The NYT selected as for that reason as one (No 10) of the 31 places to go in 2010.
wwwDOTnytimesDOTcom/2010/01/10/travel/10places.html?_r=1 (I cannot post links...)

I especially like the alternative city quarters - vibrant cultural scene. You will like it. ("the Berlin of 10 years ago" NYT)
I don't know if there's a cricket club, but Germany is a "club land" and generally in every city there's a club for everything.

Berlin by the way is pretty close. With the bullet trains I think 1.5 hours only.

It's a beautiful city (never heard anything else) with beautiful buildings,and impressively low rents 

Have fun there!


----------



## diarmuid957

Leseli said:


> Hey,
> 
> I was born in Leipzig (now living in San Francisco) and while I mostly grew up in other regions of Germany, I'm always impressed of Leipzig, when I return.
> 
> Goethe called it Klein-Paris for its Flair I guess and you will find a vibrant cultural scene, beyond Music as well. (painting, museums, histroy, etc.) don't worry about that.
> The NYT selected as for that reason as one (No 10) of the 31 places to go in 2010.
> wwwDOTnytimesDOTcom/2010/01/10/travel/10places.html?_r=1 (I cannot post links...)
> 
> I especially like the alternative city quarters - vibrant cultural scene. You will like it. ("the Berlin of 10 years ago" NYT)
> I don't know if there's a cricket club, but Germany is a "club land" and generally in every city there's a club for everything.
> 
> Berlin by the way is pretty close. With the bullet trains I think 1.5 hours only.
> 
> It's a beautiful city (never heard anything else) with beautiful buildings,and impressively low rents
> 
> Have fun there!


Hi Leseli:

Thanks for your reply. 

Do you know about the university there? (My son is planning to do the IPSP while I'm on the MBA course, perhaps beyond.) I've read it has a really rich history (Merkel's alma mater) but can't find much press about job prospects, really. Just wondered if you were familiar with Uni Leipzig's reputation.  

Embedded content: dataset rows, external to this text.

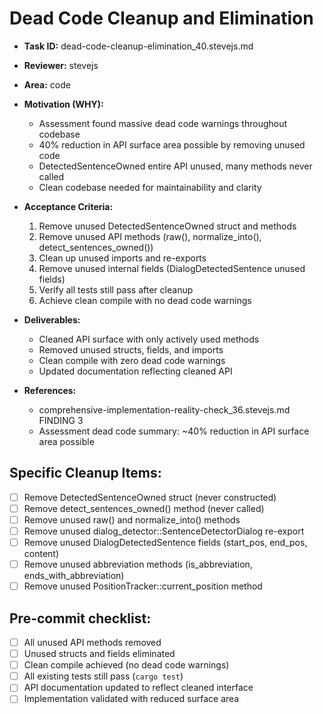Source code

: # Dead Code Cleanup and Elimination

* **Task ID:** dead-code-cleanup-elimination_40.stevejs.md
* **Reviewer:** stevejs
* **Area:** code
* **Motivation (WHY):**
  - Assessment found massive dead code warnings throughout codebase
  - 40% reduction in API surface area possible by removing unused code
  - DetectedSentenceOwned entire API unused, many methods never called
  - Clean codebase needed for maintainability and clarity

* **Acceptance Criteria:**
  1. Remove unused DetectedSentenceOwned struct and methods
  2. Remove unused API methods (raw(), normalize_into(), detect_sentences_owned())
  3. Clean up unused imports and re-exports
  4. Remove unused internal fields (DialogDetectedSentence unused fields)
  5. Verify all tests still pass after cleanup
  6. Achieve clean compile with no dead code warnings

* **Deliverables:**
  - Cleaned API surface with only actively used methods
  - Removed unused structs, fields, and imports
  - Clean compile with zero dead code warnings
  - Updated documentation reflecting cleaned API

* **References:**
  - comprehensive-implementation-reality-check_36.stevejs.md FINDING 3
  - Assessment dead code summary: ~40% reduction in API surface area possible

## Specific Cleanup Items:
- [ ] Remove DetectedSentenceOwned struct (never constructed)
- [ ] Remove detect_sentences_owned() method (never called)
- [ ] Remove unused raw() and normalize_into() methods
- [ ] Remove unused dialog_detector::SentenceDetectorDialog re-export
- [ ] Remove unused DialogDetectedSentence fields (start_pos, end_pos, content)
- [ ] Remove unused abbreviation methods (is_abbreviation, ends_with_abbreviation)
- [ ] Remove unused PositionTracker::current_position method

## Pre-commit checklist:
- [ ] All unused API methods removed
- [ ] Unused structs and fields eliminated
- [ ] Clean compile achieved (no dead code warnings)
- [ ] All existing tests still pass (`cargo test`)
- [ ] API documentation updated to reflect cleaned interface
- [ ] Implementation validated with reduced surface area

I found that Dresden has a good youth hockey program. D'you think it'd be realistic to commute from Leipzig to Dresden about 4-5 times a week?

Also, is it pretty easy to get from Leipzig to other areas of Germany for travel purposes (ie, Munich, Dusseldorf, etc?=)? We're hoping to do as much sightseeing as possible.

Again, thanks for taking the time to answer! 

-Shari


----------



## jebadad

Hi, it has been about 7 years that I haven't been in Leipzig, so I cannot really comment on how it is today. But travel to other cities in Germany is not a problem.Leipzig has an airport as well as connection to the fast-train-network and the Autobahn is also there (it might be quite busy though and there are still many construction sites which might cause traffic jams (especially on Fridays when many weekend-commuters to the west are on the road).


----------



## James3214

I would jump at the chance to live, study or work in Leipzig. I have been there twice and think it is a fantastic place. Culturally, sport and the Architecture is just superb...and from what I remember it is a lot cheaper to live there than most cities in Germany. The infrastructure is constantly being improved and it is easy to get everywhere by train in Germany. It is increasingly becoming an expat work destination and the 'messe' (Exhibition halls) is becoming a real competitor to other cities (eg Frankfurt, Köln). I found the people also quite friendly. Fantastic place..go for it..before it becomes too popular..like Berlin!

Edit: for your Cricket and Hockey interests, I am sure you will find some expat clubs that do Cricket..just head down an English or Irish pub in the city and ask. Hockey is quite popular in German and the East Germans were always keen on sport and have a good tradition in training and facilities, I am sure you will find whatever your looking for there.


----------